Arriba o abajo, eso poco importa cuando se sigue el patrón de grupo de personas totalmente dispares que deben trabajar en equipo confinados en un espacio reducido sin posibilidad de salir para tomar algo de “aire libre”, un ambiente en el que siempre se puede estirar el ingenio a base de guión y frases para el recuerdo, algo que sin duda sucede en Leviathan. Cosmatos utiliza los parámetros básicos y los intenta reinventar suministrando una historia potente para justificar que algo malo aceche a estos trabajadores.
Unas cuantas personalidades llamativas, algún que otro engaño en cuanto al peligro latente y un estallido de acción cuando la situación lo requería nos lleva a pensar en Leviathan. El demonio del abismo como un gran descubrimiento en esto de los peligros bajo el agua. Muertes espectaculares, amasijos humanos —Richard Stanley parece homenajear la idea en Color Out of Space—, maquetas de monstruos repletas de encanto y un gran paripé tecnológico que siempre subraya la autoparodia hiperconcienciada nos trae algo de diversión, miedo y asco que nos maneja a su antojo.
Todos respetamos películas como Abyss, prima hermana de Leviathan, editada el mismo año y lanzada a un estrellato que no conoció la de Cosmatos, pero parece una necesidad que ambas coexistan y que, a su modo, nos hablen de los peligros ante lo desconocido, adelantando por la derecha en cuanto a ideales Cosmatos, permitiendo que se insinúe que la mano del hombre es siempre lo peor que le puede pasar a la humanidad.

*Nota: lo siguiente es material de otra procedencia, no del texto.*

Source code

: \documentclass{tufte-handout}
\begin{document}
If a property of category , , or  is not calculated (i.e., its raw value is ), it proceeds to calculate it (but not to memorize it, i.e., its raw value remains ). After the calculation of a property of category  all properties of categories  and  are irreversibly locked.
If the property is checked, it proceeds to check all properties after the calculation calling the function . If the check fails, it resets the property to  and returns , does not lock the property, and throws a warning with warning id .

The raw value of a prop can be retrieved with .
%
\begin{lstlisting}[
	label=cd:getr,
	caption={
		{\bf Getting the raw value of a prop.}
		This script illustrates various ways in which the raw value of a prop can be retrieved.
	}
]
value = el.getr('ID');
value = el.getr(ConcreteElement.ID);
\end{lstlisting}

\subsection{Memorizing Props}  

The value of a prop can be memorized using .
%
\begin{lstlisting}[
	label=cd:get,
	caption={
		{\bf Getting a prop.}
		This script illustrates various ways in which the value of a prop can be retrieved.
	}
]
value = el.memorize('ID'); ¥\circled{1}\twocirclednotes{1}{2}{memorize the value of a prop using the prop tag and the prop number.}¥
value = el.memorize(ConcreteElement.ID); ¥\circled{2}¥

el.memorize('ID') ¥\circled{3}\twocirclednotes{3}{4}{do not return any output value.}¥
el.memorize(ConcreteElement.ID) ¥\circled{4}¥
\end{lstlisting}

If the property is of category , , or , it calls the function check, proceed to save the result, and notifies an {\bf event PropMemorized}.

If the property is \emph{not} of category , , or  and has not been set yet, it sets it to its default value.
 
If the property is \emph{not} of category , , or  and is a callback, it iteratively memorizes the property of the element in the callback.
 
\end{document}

Un final espectacular y esperpéntico a partes iguales se convierte en el colofón ideal para Leviathan. El demonio del abismo, punto donde convergen todas las historias en las que un héroe tiene que demostrar lo que de verdad importa, multiplicado por mil y con inteligencia emocional cero. La perfección convertida en entretenimiento absoluto para todos aquellos que disfruten con el caos.